DATASET ENTRIES Start Marker
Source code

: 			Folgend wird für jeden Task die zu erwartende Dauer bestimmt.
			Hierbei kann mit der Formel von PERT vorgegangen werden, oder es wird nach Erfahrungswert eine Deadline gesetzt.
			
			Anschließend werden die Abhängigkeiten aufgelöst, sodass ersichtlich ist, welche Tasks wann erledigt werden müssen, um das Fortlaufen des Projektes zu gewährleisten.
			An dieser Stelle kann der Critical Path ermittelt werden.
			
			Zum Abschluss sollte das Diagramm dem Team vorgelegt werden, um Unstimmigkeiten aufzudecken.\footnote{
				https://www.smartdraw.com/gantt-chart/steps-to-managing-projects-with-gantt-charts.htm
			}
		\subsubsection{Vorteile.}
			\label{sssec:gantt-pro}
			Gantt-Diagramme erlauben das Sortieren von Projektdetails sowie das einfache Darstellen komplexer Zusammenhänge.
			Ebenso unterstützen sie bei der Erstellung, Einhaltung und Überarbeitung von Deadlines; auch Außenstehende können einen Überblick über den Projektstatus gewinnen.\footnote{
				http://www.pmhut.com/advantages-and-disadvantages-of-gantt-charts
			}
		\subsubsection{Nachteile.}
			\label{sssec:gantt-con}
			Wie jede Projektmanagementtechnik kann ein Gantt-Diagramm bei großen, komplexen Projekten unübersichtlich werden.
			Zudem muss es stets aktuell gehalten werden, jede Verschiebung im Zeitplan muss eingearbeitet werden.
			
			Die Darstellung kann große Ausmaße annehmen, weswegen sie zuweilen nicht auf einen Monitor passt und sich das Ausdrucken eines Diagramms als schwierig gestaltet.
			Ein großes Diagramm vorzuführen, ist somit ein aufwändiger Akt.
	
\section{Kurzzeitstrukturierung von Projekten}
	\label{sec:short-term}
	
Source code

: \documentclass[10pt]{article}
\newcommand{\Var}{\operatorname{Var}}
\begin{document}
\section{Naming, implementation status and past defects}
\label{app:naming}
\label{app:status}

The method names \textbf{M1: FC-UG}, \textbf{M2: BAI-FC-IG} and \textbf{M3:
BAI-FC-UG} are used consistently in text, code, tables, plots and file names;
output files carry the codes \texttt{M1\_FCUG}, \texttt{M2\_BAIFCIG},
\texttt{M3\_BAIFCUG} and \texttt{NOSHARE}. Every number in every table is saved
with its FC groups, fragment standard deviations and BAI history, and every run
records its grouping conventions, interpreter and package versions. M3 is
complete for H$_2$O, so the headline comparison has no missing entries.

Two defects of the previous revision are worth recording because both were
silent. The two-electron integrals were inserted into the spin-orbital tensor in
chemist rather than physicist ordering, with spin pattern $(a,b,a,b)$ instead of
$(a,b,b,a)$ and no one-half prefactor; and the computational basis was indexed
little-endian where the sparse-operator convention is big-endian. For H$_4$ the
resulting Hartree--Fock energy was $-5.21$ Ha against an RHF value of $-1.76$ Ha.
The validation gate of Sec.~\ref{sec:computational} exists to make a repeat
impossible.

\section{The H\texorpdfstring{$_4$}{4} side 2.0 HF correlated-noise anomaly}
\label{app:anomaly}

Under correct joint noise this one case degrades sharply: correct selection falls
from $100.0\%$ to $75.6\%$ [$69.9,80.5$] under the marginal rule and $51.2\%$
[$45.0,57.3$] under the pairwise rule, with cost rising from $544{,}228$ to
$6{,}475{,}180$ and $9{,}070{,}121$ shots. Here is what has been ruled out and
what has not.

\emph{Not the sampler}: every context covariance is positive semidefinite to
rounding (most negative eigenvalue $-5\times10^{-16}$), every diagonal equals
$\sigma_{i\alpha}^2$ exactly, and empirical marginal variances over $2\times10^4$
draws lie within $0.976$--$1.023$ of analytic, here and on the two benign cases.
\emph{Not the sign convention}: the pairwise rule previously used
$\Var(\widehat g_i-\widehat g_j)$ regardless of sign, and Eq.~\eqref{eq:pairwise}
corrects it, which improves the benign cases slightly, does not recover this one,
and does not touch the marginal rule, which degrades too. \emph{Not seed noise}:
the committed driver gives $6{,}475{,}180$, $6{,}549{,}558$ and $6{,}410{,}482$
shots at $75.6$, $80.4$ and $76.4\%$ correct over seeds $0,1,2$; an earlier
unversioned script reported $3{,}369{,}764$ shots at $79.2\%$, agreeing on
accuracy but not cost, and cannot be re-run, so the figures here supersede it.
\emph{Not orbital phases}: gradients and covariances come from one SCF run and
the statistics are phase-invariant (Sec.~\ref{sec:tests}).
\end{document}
DATASET ENTRIES End Marker
(WORK ORDER): Exact copies of the lines from the start of the data up to the line holding "table is saved", both included, are all that is needed.

(RESULT):
Source code

: 			Folgend wird für jeden Task die zu erwartende Dauer bestimmt.
			Hierbei kann mit der Formel von PERT vorgegangen werden, oder es wird nach Erfahrungswert eine Deadline gesetzt.
			
			Anschließend werden die Abhängigkeiten aufgelöst, sodass ersichtlich ist, welche Tasks wann erledigt werden müssen, um das Fortlaufen des Projektes zu gewährleisten.
			An dieser Stelle kann der Critical Path ermittelt werden.
			
			Zum Abschluss sollte das Diagramm dem Team vorgelegt werden, um Unstimmigkeiten aufzudecken.\footnote{
				https://www.smartdraw.com/gantt-chart/steps-to-managing-projects-with-gantt-charts.htm
			}
		\subsubsection{Vorteile.}
			\label{sssec:gantt-pro}
			Gantt-Diagramme erlauben das Sortieren von Projektdetails sowie das einfache Darstellen komplexer Zusammenhänge.
			Ebenso unterstützen sie bei der Erstellung, Einhaltung und Überarbeitung von Deadlines; auch Außenstehende können einen Überblick über den Projektstatus gewinnen.\footnote{
				http://www.pmhut.com/advantages-and-disadvantages-of-gantt-charts
			}
		\subsubsection{Nachteile.}
			\label{sssec:gantt-con}
			Wie jede Projektmanagementtechnik kann ein Gantt-Diagramm bei großen, komplexen Projekten unübersichtlich werden.
			Zudem muss es stets aktuell gehalten werden, jede Verschiebung im Zeitplan muss eingearbeitet werden.
			
			Die Darstellung kann große Ausmaße annehmen, weswegen sie zuweilen nicht auf einen Monitor passt und sich das Ausdrucken eines Diagramms als schwierig gestaltet.
			Ein großes Diagramm vorzuführen, ist somit ein aufwändiger Akt.
	
\section{Kurzzeitstrukturierung von Projekten}
	\label{sec:short-term}
	
Source code

: \documentclass[10pt]{article}
\newcommand{\Var}{\operatorname{Var}}
\begin{document}
\section{Naming, implementation status and past defects}
\label{app:naming}
\label{app:status}

The method names \textbf{M1: FC-UG}, \textbf{M2: BAI-FC-IG} and \textbf{M3:
BAI-FC-UG} are used consistently in text, code, tables, plots and file names;
output files carry the codes \texttt{M1\_FCUG}, \texttt{M2\_BAIFCIG},
\texttt{M3\_BAIFCUG} and \texttt{NOSHARE}. Every number in every table is saved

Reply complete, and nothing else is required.